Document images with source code
----------
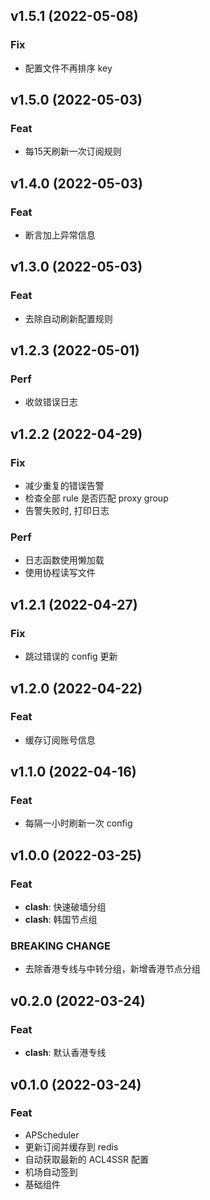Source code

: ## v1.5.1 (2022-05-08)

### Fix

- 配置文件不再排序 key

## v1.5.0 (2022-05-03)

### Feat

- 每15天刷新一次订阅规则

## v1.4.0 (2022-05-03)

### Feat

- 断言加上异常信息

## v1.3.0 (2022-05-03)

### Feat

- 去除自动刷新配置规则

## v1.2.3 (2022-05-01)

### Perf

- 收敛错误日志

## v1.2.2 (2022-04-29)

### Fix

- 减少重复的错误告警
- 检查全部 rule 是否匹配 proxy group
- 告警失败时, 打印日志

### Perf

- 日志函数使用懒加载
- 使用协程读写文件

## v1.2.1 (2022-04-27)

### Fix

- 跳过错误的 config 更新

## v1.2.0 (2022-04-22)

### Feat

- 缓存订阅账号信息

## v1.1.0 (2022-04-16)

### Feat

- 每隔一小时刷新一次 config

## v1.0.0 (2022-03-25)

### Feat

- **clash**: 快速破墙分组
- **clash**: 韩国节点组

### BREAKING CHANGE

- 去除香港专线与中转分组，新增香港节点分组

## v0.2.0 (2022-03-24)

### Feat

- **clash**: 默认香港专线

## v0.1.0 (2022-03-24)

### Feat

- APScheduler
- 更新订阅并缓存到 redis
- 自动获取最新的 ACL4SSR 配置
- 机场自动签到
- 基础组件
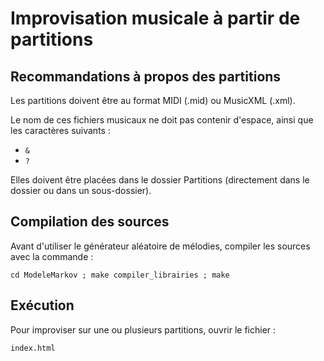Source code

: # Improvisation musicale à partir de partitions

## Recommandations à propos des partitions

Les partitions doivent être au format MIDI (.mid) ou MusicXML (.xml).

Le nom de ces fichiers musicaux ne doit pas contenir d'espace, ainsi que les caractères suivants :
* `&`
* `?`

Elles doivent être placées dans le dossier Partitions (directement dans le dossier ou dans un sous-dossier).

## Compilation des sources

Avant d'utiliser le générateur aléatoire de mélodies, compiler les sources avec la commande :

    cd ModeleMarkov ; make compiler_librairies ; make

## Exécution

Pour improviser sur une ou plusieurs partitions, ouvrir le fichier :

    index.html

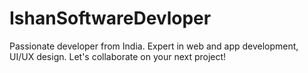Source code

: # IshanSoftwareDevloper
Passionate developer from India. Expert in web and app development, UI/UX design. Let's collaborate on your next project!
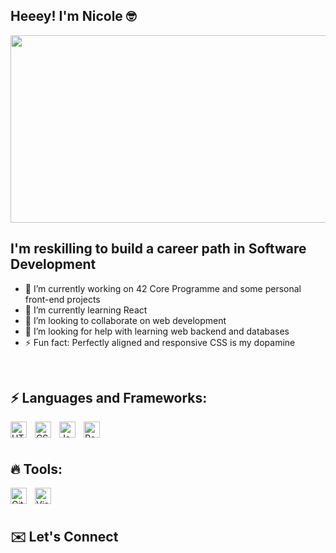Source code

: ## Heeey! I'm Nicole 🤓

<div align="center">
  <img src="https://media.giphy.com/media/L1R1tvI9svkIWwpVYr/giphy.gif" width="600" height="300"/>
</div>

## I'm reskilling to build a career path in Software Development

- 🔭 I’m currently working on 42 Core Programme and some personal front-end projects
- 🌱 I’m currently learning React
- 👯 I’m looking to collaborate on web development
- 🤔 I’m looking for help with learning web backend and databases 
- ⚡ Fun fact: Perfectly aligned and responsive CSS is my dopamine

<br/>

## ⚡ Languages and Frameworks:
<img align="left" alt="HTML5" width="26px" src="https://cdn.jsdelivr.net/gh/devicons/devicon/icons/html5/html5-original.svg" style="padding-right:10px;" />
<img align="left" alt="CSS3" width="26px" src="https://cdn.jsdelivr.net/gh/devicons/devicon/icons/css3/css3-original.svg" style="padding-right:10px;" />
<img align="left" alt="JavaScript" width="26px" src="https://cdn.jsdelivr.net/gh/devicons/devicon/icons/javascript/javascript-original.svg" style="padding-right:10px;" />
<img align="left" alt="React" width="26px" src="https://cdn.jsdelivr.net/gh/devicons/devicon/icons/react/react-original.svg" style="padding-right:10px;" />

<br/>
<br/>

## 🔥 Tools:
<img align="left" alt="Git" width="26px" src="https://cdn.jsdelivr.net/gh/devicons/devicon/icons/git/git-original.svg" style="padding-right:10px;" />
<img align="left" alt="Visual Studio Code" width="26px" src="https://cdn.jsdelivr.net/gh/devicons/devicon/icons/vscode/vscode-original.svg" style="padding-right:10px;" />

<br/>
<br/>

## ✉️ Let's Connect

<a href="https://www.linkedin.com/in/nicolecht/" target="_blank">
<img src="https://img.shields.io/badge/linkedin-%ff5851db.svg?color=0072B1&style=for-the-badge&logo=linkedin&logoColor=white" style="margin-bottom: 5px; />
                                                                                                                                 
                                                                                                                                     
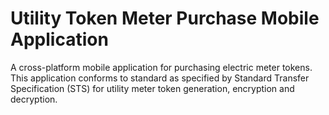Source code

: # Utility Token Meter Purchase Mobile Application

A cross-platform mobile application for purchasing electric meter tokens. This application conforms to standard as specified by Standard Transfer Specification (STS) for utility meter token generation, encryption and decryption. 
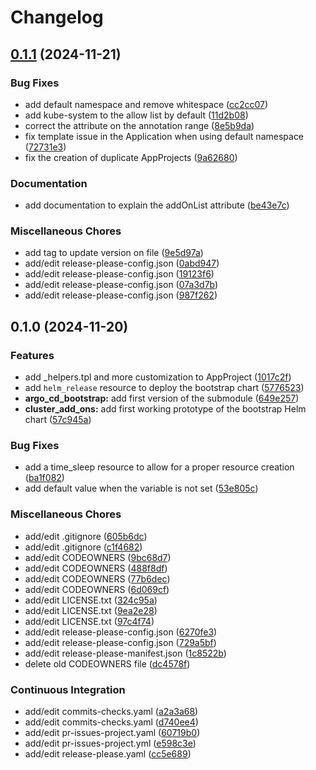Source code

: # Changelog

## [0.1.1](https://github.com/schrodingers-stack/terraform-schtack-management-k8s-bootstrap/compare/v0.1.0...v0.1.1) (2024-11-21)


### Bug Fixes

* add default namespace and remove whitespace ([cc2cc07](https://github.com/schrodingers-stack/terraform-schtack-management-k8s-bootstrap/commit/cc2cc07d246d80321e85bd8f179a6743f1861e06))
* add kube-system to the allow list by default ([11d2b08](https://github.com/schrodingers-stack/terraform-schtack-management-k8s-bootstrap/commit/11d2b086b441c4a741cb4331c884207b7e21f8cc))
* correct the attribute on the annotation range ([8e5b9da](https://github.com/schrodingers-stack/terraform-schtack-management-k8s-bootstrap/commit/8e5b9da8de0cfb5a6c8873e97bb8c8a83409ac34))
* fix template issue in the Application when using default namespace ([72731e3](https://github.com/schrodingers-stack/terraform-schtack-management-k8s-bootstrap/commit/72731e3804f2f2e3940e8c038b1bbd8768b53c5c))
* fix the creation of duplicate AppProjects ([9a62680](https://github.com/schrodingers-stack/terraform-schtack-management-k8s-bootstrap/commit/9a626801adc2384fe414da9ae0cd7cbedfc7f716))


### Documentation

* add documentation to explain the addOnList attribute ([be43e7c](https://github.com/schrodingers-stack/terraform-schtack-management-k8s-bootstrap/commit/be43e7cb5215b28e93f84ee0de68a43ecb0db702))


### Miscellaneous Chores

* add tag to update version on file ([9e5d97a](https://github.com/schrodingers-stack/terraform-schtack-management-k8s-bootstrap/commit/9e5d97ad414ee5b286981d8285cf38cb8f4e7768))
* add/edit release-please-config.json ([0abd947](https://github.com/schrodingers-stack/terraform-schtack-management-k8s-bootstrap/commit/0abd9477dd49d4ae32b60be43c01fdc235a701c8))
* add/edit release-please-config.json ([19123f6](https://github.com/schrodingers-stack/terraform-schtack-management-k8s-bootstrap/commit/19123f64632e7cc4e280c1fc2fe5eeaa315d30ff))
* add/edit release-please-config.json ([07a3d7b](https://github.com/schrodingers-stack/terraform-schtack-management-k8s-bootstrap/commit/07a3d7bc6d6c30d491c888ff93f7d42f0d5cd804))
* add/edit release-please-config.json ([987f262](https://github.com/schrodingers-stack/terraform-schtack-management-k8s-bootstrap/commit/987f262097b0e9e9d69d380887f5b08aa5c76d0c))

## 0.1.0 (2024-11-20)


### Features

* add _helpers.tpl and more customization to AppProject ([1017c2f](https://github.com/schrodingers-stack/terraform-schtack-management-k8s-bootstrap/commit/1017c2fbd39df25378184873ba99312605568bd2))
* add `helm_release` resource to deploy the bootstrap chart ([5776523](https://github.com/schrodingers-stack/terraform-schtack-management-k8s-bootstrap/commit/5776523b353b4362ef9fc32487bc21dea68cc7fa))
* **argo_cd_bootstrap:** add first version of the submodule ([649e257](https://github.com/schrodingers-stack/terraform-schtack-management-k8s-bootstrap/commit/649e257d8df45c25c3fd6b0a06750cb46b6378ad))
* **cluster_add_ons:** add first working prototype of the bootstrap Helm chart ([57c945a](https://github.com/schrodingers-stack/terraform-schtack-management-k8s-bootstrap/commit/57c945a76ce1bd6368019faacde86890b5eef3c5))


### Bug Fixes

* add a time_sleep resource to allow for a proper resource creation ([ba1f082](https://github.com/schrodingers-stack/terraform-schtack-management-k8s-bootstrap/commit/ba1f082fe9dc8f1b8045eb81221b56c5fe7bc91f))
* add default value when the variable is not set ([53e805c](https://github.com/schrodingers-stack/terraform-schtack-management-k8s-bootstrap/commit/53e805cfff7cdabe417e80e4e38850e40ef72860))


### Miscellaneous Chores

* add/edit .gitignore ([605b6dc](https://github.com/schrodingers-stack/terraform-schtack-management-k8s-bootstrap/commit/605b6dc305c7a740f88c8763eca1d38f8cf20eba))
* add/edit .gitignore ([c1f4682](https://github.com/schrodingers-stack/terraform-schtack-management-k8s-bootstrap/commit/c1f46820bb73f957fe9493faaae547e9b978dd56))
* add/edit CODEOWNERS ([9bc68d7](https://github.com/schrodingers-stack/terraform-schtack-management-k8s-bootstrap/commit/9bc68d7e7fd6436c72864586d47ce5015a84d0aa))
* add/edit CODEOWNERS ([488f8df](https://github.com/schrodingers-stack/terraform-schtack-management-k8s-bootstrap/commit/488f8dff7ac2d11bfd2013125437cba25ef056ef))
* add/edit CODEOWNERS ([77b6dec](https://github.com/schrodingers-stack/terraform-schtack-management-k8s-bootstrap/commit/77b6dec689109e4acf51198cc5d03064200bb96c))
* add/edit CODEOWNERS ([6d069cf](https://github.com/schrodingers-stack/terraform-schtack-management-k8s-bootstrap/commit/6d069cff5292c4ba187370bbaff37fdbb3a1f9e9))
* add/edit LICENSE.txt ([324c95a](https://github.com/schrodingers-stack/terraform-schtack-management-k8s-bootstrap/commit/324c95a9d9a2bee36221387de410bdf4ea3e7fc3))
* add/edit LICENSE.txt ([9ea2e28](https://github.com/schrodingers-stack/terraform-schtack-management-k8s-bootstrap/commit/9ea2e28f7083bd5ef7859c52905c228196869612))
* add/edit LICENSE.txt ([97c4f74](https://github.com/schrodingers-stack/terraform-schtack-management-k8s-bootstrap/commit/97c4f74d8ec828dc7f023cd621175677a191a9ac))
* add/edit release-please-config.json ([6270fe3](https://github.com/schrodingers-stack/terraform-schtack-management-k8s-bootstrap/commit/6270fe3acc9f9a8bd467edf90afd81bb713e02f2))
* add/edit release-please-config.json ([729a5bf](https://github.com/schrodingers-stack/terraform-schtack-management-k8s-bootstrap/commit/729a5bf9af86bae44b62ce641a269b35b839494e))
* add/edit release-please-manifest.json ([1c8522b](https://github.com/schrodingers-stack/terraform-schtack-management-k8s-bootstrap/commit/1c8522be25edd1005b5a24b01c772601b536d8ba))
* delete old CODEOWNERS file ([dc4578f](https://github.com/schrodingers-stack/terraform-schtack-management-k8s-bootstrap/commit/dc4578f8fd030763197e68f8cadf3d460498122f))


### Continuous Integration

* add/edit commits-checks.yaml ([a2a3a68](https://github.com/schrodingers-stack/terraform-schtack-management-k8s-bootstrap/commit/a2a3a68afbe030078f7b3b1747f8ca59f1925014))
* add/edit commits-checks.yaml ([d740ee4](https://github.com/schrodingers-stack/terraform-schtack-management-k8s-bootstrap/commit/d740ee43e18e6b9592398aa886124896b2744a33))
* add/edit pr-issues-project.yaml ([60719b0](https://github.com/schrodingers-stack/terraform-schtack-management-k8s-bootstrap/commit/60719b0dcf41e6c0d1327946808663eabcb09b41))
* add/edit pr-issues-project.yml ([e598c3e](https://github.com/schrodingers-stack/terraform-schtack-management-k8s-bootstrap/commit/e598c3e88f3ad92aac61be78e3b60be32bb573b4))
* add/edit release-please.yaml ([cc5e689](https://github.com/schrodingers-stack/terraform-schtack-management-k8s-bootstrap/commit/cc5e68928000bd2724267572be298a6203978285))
----------
## [WHAT IS BEING ASKED]
An exact number is called for here: how many lines across the records contain the word "currently". Nothing else belongs in the answer.

## [EXERCISE RESPONSE]
2